Biz bu on dört yıla da değinmeden, son on bir ayın içinde de 1.816 işçi -daha bir yıl olmamış- hayatını kaybetmiş ve bunların hiçbirinin failiyle ilgili bugüne kadar açığa çıkarılmış ya da mahkeme edilmiş, sorgulanmış, netleşmiş bir durum da söz konusu değil.

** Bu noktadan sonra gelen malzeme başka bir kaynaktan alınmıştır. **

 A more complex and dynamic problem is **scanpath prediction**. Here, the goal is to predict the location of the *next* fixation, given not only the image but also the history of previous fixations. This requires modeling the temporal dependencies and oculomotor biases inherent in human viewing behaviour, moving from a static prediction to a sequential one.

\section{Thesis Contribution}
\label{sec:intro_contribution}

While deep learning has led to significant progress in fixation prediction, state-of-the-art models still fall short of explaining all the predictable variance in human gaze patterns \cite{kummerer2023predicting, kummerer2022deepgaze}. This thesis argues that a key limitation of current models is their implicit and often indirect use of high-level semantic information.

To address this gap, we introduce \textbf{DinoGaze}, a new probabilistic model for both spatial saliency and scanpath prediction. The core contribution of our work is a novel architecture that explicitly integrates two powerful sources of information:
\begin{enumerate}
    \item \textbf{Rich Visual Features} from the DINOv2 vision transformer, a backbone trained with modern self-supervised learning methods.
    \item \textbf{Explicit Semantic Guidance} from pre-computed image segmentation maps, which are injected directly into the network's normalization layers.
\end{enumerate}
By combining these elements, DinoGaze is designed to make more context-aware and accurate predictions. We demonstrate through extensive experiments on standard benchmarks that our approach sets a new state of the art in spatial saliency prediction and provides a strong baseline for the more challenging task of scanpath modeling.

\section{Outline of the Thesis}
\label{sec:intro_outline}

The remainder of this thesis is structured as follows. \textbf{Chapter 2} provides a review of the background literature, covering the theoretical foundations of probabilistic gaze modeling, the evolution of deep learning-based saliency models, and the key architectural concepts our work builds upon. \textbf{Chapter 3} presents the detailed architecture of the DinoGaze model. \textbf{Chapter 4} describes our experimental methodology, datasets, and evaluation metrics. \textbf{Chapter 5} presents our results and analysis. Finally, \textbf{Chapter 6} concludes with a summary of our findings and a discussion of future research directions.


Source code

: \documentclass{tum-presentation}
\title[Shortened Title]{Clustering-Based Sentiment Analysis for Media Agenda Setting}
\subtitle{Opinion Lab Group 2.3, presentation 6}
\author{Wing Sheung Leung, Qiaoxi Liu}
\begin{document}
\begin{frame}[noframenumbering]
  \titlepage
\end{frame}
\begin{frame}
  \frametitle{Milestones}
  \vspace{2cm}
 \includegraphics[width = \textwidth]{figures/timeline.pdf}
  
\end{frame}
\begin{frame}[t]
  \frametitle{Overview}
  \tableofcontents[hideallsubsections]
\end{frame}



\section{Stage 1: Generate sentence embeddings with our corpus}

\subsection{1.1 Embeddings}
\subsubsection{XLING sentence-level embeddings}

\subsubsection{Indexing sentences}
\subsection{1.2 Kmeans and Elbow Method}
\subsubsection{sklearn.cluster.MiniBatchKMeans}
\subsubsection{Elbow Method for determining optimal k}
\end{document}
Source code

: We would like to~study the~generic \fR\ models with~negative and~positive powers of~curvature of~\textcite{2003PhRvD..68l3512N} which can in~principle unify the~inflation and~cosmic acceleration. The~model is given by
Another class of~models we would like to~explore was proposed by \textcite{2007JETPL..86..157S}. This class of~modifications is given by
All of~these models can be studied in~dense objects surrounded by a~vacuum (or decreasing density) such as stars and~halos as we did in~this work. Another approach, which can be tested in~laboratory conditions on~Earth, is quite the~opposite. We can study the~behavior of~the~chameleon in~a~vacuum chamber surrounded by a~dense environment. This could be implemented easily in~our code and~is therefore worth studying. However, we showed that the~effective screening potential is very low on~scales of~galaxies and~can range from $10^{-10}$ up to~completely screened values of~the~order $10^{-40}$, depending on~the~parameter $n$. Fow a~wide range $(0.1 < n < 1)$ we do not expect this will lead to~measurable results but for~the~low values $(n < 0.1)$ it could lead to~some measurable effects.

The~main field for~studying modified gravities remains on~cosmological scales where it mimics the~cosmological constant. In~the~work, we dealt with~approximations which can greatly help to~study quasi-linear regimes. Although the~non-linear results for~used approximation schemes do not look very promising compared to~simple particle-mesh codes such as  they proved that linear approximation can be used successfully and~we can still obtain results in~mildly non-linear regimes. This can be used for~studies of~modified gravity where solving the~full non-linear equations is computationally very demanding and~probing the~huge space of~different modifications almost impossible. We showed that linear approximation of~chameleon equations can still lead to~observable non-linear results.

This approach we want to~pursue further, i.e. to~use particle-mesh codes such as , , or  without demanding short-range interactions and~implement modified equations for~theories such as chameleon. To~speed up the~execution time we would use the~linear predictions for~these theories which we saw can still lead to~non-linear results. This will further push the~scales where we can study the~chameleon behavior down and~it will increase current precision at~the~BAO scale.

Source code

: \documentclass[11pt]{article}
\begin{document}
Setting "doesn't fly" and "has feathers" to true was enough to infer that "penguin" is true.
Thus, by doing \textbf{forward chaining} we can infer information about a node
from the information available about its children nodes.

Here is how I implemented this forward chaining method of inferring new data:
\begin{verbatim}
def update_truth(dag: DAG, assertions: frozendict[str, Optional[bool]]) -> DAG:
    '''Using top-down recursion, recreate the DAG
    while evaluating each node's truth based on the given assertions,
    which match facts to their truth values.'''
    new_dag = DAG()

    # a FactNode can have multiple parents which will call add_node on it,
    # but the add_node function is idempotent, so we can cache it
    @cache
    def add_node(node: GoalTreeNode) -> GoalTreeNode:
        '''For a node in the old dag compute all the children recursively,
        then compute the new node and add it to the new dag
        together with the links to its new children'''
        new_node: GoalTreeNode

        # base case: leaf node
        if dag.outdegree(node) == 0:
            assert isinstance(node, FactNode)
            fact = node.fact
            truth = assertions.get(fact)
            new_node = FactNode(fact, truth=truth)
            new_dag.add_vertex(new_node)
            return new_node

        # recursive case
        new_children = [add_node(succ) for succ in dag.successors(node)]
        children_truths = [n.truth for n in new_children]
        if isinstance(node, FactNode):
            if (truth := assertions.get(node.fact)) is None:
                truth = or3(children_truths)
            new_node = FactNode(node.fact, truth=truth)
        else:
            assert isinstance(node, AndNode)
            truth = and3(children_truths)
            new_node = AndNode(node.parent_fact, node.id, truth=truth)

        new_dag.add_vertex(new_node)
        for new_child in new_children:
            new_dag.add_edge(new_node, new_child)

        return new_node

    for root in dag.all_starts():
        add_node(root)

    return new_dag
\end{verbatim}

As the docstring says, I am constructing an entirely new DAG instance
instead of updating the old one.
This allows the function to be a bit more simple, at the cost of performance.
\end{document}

Onun için oluşturulan bütçelerin ranta gideceği, oluşturulan bütçelerin sermayeyi korumaya gideceği, oluşturulan bütçenin yer altını, yer üstünü, doğayı, coğrafyayı katletme bütçesi olduğu açıktır ve ortadır, daha Ermenek ortadadır, daha Soma ortadadır -belirttiğimiz gibi- daha Şirvan ortadadır, daha Elbistan, Afşin cinayeti ortadadır ve hiçbir yetkili bunlara dair sorumluluğunu, hesabını vermemiştir.

Siyaseten de AKP gerçekliğinin bütçelerle, ekonomilerle rakamlar açıklayarak ne kadar iyi siyaset yaptığı açığa çıkmayacaktır. Siz bu rakamları rant için açıklıyorsunuz, bu rakamları Türkiye'nin yükselmesi, büyümesi için yapmıyorsunuz.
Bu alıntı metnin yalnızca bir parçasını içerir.